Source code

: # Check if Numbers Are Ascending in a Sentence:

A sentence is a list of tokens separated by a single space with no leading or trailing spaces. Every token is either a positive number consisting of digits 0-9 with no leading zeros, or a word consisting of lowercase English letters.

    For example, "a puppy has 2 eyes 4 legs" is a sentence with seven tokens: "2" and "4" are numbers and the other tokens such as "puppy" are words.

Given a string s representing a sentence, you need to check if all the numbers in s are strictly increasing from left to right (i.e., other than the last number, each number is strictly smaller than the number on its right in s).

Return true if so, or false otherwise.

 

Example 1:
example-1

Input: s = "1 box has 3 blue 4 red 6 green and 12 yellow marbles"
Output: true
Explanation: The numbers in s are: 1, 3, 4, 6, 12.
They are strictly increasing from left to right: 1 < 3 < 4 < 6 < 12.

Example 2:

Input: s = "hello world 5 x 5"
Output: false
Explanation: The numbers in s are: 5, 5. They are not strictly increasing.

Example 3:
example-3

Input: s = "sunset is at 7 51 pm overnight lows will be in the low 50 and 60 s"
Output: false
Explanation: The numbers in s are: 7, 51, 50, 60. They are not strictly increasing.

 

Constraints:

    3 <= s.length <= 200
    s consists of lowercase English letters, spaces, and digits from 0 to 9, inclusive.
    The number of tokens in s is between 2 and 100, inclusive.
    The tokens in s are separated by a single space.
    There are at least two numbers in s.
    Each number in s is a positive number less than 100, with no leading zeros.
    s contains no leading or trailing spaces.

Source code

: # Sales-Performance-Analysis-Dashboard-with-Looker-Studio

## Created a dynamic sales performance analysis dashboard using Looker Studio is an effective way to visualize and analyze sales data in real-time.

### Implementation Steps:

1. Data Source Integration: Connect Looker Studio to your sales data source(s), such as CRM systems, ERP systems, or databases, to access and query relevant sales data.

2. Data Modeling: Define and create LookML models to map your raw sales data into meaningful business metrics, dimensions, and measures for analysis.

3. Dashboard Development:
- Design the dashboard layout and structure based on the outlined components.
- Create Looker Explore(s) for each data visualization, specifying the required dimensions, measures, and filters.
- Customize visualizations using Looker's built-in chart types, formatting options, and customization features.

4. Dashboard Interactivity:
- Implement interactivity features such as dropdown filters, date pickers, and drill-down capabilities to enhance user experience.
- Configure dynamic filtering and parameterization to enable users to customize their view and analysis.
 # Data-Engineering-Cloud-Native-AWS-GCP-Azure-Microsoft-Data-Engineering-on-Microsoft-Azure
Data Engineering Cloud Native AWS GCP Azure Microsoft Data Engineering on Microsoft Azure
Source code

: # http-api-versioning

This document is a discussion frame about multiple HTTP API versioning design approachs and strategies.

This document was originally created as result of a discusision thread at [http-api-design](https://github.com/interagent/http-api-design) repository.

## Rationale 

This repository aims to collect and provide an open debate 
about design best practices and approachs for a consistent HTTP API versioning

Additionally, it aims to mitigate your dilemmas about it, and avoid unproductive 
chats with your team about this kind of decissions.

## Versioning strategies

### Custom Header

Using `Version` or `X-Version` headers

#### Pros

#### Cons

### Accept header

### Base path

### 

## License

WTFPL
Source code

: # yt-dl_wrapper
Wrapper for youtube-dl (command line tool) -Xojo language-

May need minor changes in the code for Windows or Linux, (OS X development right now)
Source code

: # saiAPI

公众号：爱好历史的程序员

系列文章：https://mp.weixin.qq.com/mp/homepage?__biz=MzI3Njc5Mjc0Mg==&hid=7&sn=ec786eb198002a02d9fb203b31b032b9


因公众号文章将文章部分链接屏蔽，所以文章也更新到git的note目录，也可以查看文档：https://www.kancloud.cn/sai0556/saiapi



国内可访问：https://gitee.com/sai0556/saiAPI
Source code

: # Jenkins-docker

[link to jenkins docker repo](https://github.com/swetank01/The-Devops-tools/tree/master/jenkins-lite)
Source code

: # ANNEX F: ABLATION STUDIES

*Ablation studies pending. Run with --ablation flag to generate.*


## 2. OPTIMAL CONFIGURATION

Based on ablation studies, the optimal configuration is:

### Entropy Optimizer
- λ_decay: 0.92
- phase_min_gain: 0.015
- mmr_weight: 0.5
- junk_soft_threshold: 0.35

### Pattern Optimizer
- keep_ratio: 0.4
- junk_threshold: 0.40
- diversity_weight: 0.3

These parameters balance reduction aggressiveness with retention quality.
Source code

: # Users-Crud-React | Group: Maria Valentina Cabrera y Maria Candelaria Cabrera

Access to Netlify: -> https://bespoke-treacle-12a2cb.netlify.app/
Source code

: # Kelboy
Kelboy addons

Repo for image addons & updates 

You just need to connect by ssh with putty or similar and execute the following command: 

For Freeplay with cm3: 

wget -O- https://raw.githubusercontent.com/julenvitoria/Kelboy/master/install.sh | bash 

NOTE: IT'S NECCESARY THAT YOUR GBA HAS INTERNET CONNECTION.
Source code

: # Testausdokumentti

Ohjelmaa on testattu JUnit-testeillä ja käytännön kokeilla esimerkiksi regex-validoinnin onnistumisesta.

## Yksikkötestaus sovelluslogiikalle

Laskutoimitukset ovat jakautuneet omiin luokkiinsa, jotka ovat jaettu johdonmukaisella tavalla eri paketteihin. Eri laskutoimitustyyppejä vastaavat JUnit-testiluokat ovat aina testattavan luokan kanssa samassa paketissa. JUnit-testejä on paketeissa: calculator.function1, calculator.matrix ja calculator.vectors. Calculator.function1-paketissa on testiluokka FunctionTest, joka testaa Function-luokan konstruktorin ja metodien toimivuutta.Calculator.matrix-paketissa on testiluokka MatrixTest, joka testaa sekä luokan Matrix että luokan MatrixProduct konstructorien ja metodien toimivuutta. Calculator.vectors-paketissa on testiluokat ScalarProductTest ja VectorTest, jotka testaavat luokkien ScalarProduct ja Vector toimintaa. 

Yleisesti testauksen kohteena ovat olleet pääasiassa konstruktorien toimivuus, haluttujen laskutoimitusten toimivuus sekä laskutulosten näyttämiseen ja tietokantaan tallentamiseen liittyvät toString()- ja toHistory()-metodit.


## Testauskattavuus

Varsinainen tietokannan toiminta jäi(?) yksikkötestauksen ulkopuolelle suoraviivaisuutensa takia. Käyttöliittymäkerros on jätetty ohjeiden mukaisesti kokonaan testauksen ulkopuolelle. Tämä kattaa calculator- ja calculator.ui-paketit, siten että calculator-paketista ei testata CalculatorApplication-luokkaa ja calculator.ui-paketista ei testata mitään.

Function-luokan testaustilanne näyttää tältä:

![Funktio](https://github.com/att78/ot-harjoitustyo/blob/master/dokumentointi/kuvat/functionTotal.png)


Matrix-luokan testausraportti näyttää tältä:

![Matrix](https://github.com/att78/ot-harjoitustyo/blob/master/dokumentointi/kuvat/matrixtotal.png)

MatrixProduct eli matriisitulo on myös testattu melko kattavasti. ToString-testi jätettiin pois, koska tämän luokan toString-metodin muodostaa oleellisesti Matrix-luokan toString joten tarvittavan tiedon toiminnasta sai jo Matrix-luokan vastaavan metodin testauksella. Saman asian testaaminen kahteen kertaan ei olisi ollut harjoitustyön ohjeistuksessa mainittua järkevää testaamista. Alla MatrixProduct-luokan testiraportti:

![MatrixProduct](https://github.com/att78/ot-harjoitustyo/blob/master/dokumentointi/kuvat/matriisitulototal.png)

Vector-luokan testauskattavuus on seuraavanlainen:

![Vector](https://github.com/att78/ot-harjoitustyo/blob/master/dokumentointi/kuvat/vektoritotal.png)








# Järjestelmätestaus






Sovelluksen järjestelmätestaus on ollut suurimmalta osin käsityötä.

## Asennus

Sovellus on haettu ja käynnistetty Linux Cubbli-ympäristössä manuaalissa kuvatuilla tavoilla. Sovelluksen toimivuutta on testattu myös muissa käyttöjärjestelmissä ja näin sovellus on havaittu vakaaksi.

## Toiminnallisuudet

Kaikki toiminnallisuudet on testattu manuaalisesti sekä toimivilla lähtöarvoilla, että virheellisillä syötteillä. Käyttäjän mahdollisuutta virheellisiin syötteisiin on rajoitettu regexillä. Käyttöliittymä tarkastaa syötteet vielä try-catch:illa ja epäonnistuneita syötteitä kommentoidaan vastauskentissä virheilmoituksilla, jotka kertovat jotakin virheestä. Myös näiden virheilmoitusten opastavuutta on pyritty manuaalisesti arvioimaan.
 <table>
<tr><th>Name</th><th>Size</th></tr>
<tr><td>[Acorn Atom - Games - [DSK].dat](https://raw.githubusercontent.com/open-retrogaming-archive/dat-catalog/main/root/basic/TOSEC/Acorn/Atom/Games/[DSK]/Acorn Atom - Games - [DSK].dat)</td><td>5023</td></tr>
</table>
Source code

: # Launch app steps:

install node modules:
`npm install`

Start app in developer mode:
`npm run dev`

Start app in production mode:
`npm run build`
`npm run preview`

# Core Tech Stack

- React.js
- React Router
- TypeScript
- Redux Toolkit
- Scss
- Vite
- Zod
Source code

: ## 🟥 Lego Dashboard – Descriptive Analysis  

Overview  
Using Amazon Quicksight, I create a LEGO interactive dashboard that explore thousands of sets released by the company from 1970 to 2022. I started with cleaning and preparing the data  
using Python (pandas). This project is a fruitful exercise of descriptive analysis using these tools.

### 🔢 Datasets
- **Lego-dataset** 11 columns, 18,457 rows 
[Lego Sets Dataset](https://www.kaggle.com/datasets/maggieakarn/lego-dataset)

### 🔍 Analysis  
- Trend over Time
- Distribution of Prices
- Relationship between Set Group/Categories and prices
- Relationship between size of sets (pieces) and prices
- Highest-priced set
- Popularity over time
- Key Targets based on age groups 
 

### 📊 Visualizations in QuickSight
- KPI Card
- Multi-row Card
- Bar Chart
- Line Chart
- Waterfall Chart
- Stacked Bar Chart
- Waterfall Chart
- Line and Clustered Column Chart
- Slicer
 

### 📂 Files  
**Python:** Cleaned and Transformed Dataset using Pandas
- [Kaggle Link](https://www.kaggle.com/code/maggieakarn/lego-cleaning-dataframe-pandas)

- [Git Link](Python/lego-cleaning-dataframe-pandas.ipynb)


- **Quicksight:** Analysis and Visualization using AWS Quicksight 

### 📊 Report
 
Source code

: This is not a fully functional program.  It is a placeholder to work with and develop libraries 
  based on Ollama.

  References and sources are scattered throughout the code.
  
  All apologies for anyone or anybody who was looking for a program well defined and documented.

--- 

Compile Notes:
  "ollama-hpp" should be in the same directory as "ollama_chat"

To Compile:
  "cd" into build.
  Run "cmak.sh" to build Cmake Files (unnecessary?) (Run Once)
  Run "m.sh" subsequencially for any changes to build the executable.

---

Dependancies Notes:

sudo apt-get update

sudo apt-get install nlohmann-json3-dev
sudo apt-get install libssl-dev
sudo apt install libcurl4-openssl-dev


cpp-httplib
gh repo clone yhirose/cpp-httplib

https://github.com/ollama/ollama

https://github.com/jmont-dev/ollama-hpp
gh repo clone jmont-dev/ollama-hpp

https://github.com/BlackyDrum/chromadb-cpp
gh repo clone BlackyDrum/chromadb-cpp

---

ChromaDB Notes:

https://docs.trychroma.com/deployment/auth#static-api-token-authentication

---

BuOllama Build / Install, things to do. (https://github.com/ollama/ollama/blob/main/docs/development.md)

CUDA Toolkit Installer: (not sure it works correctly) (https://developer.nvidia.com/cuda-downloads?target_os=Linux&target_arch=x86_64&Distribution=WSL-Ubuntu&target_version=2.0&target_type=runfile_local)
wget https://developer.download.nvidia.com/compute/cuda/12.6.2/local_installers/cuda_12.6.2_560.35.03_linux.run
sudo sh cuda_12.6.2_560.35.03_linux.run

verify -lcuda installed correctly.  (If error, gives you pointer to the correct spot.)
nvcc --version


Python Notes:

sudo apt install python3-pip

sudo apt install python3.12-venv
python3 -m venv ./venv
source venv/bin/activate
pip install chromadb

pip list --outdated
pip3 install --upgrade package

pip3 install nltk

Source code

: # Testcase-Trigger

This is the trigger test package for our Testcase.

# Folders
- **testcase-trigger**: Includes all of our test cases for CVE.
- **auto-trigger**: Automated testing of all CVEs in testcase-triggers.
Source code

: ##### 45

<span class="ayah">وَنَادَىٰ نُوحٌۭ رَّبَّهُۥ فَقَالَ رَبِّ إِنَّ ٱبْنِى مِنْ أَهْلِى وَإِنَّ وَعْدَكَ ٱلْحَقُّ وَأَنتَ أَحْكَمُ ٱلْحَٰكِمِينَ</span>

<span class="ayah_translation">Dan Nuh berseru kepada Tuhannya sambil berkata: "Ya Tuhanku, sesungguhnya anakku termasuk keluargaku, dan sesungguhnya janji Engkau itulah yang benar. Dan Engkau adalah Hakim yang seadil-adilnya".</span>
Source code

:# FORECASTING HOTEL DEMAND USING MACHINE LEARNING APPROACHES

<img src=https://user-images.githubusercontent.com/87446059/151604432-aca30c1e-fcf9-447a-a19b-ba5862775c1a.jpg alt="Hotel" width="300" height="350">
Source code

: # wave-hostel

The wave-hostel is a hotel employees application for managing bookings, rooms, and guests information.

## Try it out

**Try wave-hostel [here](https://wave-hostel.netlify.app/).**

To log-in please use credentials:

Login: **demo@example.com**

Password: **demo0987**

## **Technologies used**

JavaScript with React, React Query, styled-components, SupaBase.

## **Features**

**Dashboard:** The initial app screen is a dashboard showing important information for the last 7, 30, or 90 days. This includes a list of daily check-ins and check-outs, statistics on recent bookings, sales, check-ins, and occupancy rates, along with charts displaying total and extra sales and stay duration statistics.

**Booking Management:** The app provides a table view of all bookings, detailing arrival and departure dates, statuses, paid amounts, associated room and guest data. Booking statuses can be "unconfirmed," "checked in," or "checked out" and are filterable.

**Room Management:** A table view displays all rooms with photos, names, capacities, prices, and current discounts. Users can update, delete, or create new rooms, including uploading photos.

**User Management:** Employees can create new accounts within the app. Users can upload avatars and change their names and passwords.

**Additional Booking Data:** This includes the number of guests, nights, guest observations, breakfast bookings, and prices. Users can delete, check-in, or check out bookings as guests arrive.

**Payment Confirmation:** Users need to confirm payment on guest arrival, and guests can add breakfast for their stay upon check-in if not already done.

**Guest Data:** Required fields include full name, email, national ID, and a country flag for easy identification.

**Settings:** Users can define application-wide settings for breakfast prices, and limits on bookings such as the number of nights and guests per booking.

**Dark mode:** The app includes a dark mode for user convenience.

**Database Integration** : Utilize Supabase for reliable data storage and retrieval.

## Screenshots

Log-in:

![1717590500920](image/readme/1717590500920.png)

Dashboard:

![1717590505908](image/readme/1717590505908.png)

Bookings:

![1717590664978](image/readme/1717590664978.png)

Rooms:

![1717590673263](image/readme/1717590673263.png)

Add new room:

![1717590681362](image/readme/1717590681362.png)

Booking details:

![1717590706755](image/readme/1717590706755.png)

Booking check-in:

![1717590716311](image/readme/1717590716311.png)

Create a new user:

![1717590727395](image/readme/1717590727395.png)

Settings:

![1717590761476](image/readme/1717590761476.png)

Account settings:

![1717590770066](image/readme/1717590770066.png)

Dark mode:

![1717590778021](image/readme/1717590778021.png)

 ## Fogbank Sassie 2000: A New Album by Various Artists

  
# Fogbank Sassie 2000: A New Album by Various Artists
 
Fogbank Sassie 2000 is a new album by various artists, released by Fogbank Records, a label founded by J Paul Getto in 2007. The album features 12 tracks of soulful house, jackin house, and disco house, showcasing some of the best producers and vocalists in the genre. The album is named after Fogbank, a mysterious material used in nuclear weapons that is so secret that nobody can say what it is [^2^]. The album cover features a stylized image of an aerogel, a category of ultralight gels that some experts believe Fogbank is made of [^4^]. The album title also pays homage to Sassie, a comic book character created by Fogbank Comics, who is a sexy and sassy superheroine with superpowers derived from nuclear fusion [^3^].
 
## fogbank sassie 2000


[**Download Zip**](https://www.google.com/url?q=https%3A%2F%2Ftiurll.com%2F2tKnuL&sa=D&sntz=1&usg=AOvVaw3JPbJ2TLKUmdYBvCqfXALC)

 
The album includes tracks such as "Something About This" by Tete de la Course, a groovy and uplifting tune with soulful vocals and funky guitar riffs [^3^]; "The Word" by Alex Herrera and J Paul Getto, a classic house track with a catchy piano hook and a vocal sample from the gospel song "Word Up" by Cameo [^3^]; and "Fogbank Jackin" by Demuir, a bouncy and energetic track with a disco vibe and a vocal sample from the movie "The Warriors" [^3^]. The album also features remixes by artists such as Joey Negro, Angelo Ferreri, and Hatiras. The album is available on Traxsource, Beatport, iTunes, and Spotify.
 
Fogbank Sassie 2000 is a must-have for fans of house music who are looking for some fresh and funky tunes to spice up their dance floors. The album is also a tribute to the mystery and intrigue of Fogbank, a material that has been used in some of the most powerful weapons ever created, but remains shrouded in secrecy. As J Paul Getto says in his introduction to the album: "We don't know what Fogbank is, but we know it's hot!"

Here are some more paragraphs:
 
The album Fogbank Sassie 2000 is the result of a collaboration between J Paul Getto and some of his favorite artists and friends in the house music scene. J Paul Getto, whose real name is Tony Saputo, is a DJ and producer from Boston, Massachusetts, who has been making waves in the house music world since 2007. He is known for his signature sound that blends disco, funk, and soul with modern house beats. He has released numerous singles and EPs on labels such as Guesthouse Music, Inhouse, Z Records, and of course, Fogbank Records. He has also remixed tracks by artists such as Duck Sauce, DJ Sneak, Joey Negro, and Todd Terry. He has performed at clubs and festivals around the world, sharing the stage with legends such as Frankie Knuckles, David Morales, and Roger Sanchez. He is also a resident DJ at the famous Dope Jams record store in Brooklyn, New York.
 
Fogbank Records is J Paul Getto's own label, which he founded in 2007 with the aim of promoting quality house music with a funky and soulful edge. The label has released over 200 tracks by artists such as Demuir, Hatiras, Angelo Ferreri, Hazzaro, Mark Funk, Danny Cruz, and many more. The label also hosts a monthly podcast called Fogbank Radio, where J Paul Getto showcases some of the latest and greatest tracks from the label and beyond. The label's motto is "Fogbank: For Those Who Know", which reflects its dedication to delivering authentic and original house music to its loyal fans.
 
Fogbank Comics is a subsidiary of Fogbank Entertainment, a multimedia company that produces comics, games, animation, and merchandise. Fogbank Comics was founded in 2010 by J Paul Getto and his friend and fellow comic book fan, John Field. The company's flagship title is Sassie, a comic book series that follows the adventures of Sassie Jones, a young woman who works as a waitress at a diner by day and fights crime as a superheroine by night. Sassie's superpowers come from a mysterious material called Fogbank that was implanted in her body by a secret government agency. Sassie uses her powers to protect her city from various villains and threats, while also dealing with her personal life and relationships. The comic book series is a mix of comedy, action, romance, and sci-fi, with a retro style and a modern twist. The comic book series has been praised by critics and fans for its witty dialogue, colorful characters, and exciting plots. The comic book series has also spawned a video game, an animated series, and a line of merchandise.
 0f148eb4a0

_YOUR ASSIGNMENT:_ Please tally each line in the material above that contains "venv", and let the number be your entire reply.

_RESULT:_ 3